**What you have to do:** Set down the listing below verbatim, but only from its first line through the line containing "086 -> 1818".

────

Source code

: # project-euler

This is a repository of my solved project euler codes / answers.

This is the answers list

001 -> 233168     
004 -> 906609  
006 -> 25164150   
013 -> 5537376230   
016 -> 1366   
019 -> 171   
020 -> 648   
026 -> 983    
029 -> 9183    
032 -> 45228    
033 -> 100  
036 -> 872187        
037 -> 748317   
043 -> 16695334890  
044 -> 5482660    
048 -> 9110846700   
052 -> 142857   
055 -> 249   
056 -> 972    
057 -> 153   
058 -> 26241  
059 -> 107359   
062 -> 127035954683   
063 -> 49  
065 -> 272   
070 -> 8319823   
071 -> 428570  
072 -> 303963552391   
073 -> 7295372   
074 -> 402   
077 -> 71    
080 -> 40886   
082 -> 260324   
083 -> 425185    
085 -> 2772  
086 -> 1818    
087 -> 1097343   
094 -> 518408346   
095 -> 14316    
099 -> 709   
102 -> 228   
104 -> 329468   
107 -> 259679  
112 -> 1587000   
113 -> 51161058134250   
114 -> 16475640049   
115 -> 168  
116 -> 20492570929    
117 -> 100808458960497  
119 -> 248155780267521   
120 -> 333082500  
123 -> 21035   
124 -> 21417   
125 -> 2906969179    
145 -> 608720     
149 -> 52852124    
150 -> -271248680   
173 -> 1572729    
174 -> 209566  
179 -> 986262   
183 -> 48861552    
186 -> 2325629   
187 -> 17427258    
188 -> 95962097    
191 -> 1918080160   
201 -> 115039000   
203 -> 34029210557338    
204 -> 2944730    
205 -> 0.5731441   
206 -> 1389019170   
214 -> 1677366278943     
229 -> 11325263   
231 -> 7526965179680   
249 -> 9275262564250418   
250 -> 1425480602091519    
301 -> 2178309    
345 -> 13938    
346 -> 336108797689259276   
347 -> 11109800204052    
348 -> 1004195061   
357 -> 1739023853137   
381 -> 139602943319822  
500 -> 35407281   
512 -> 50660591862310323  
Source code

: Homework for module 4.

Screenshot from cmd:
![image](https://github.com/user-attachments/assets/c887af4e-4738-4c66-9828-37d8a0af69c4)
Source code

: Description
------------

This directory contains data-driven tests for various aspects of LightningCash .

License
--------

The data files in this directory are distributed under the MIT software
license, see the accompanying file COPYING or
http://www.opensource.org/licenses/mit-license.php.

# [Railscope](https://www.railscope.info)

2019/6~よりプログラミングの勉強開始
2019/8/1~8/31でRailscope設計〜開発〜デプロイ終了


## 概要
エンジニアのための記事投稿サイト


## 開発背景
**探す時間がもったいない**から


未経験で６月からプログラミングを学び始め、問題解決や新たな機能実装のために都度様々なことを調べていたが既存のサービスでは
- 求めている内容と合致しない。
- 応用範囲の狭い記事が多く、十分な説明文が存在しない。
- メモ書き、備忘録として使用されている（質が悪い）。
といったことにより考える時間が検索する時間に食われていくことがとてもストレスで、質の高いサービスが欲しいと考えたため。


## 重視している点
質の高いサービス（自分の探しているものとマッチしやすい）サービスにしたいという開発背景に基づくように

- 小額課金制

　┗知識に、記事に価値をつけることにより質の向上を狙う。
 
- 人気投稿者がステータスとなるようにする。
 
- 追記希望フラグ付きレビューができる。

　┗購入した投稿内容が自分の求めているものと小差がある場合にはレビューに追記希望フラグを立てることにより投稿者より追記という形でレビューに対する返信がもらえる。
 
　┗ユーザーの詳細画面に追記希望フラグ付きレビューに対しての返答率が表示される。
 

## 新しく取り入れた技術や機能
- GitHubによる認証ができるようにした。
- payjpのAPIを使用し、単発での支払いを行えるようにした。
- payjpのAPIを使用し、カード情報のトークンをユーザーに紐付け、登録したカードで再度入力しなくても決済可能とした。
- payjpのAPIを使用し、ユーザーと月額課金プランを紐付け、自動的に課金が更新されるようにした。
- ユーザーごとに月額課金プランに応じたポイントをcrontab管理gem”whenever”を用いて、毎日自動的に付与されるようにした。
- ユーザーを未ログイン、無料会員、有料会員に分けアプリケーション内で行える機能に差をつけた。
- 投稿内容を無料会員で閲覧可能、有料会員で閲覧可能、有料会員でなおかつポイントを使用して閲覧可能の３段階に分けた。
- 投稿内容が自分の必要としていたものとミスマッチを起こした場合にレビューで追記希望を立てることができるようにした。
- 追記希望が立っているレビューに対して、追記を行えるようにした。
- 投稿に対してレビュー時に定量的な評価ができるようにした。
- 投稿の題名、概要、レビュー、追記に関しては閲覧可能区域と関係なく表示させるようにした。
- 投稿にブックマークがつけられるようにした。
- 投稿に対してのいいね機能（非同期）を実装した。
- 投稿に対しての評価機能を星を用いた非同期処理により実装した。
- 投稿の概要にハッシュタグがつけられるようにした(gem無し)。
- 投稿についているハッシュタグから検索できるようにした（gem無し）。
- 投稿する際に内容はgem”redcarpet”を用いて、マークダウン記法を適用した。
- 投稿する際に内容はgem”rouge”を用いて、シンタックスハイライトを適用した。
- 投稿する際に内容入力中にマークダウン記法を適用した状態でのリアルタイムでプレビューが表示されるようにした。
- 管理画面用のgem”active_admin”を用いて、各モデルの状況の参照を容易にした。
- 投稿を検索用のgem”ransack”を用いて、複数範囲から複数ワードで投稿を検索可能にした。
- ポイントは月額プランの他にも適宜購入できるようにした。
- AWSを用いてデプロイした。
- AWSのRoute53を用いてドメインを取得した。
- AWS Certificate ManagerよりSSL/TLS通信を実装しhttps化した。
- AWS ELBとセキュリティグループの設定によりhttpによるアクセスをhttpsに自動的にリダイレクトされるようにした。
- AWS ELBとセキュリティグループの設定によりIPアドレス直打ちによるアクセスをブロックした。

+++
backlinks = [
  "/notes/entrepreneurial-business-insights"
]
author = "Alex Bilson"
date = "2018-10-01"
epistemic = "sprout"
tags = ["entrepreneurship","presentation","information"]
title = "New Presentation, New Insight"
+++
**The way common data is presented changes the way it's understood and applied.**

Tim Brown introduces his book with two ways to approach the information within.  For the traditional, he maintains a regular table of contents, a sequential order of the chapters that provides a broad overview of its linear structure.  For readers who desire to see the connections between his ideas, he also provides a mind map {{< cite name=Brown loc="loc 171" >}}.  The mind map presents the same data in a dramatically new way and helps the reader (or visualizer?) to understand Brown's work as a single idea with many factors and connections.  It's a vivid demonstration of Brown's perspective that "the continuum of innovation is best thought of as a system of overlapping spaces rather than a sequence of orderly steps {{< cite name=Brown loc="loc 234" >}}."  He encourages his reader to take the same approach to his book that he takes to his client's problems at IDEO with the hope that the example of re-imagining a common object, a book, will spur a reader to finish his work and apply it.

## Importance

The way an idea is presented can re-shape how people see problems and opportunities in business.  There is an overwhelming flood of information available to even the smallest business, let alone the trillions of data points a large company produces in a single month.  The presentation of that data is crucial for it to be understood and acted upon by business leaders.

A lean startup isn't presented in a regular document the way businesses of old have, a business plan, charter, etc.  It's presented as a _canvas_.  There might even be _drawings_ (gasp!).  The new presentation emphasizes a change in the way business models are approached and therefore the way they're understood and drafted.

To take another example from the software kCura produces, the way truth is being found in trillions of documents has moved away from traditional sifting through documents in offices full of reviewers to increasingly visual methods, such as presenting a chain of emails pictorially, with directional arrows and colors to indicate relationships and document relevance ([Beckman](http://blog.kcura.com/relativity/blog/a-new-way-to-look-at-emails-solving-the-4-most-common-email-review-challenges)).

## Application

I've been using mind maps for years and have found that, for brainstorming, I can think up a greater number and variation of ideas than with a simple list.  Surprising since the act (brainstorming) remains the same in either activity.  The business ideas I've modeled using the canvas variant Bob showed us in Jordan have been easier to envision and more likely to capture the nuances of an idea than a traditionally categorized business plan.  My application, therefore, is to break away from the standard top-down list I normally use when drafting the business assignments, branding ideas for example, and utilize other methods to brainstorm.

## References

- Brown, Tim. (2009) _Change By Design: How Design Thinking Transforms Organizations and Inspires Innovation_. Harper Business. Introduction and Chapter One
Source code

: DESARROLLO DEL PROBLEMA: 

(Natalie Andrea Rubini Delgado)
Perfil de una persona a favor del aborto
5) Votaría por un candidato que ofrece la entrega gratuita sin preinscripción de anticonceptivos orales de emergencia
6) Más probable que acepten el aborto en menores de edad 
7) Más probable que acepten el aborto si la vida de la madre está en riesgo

────

**Worked solution:**
Source code

: # project-euler

This is a repository of my solved project euler codes / answers.

This is the answers list

001 -> 233168     
004 -> 906609  
006 -> 25164150   
013 -> 5537376230   
016 -> 1366   
019 -> 171   
020 -> 648   
026 -> 983    
029 -> 9183    
032 -> 45228    
033 -> 100  
036 -> 872187        
037 -> 748317   
043 -> 16695334890  
044 -> 5482660    
048 -> 9110846700   
052 -> 142857   
055 -> 249   
056 -> 972    
057 -> 153   
058 -> 26241  
059 -> 107359   
062 -> 127035954683   
063 -> 49  
065 -> 272   
070 -> 8319823   
071 -> 428570  
072 -> 303963552391   
073 -> 7295372   
074 -> 402   
077 -> 71    
080 -> 40886   
082 -> 260324   
083 -> 425185    
085 -> 2772  
086 -> 1818    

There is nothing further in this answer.